24 entry daha
  • genel olarak, “beat kuşağı” terimini jack kerouac’ın, sonradan new york times’ta bu konuda “işte beat kuşağı” adlı bir makale yazan roman yazarı john clellon holmes ile 1948 yılındaki bir sohbet sırasında yarattığı kabul edilir. bu doğrudur, fakat “beat” teriminin gerçekte ne anlama geldiğini açıklamaz.

    aslında orijinal kelime “kötü” ya da “harap” ya da “harcanmış”tan öte bir anlam taşımıyordu. bu kelime her zaman bu şekilde kullanılır. birisi sigaradan son bir nefes çekmeye çalıştığında ve sadece küller kalmış olduğunda, “öldür gitsin”(don’t bother, it’s beat) denir. ya da yorgun olduğunuzda “ölüyorum”(i’m beat) dersiniz. “beaten-down”, “beaten-up” ve “beaten-out” vardır. çağrışımları yenilgi, teslimiyet, hayalkırıklığıdır.

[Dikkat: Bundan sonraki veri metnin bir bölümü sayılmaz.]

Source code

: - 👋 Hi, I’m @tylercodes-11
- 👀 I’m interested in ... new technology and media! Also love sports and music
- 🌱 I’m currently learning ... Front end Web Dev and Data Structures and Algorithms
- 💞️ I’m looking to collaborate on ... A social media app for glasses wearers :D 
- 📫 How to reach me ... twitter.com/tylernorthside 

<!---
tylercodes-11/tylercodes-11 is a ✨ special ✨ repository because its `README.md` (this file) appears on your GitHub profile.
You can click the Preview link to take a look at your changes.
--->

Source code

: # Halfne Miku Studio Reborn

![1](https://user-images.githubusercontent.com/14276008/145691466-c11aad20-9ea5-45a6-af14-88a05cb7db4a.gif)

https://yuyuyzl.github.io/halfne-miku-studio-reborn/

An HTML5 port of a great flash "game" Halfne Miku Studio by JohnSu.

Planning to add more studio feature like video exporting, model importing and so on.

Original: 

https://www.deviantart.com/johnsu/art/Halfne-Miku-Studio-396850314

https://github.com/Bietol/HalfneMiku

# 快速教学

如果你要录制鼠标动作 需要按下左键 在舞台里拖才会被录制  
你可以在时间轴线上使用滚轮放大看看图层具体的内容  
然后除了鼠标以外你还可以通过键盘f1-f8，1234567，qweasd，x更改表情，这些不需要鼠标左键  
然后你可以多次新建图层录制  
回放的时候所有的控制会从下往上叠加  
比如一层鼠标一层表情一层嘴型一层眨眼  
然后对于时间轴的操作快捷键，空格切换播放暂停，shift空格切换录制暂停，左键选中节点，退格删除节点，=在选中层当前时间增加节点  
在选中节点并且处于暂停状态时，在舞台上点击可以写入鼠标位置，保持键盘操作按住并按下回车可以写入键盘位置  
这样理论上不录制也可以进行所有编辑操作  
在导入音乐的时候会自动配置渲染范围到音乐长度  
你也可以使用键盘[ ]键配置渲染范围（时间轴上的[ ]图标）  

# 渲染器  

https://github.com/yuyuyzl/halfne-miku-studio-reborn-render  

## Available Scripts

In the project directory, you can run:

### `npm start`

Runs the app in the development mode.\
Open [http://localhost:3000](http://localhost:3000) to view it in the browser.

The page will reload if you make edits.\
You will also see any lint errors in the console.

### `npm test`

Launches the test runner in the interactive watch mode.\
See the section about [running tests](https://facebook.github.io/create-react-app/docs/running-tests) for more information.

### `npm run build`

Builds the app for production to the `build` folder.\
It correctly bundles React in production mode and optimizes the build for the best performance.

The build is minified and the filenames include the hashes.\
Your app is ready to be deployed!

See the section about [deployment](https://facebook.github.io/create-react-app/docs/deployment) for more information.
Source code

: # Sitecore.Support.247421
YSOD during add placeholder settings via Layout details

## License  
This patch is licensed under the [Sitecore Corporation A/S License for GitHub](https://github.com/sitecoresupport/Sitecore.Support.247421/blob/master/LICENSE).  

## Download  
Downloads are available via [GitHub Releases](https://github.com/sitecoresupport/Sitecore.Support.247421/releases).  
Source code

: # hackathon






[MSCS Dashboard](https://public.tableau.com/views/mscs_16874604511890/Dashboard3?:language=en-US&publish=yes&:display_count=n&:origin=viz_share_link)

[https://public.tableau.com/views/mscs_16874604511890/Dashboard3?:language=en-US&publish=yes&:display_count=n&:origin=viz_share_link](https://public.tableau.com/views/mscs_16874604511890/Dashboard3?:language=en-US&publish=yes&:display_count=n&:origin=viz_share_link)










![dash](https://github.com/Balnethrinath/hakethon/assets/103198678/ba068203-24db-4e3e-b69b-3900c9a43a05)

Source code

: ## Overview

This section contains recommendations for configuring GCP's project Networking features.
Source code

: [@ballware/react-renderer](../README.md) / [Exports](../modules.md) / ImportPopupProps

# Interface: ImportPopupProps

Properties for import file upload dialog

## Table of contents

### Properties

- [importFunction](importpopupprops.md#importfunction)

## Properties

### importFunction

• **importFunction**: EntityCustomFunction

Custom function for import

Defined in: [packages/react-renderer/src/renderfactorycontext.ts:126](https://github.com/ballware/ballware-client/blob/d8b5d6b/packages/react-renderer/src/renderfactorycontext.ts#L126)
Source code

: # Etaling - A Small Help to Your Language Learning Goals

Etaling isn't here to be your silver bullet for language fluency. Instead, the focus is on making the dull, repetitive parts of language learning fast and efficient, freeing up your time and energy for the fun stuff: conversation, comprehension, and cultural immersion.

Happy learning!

    kerouac’ın kendisini ve arkadaşlarını tarif ettiği “beat”lik, ikinci dünya savaşı sırasında yetişkin hale gelmiş, fakat saf askerler ya da halinden memnun genç iş adamları olarak uyum sağlayamamış zeki genç amerikalılar idi. “beat”lerdi çünkü sıradan işlere inanmıyorlardı ve kirli dairelerde yaşayarak, yemek parası için uyuşturucu satarak ya da suç işleyerek, sıkılmadan yerlerinde duramadıkları için ülke çapında otostop çekerek hayatta kalmaya çabalamak zorundalardı. “beat kuşağı” terimi ernest hemingway’in (birinci dünya savaşı sırasında yetişen) kendi topluluğunu –gertrude stein tarafından rastgele söylenen bir sözden aldığı bir terim olan- “kayıp kuşak” olarak tarif etmesini taklit etmek amacıyla söylenmişti.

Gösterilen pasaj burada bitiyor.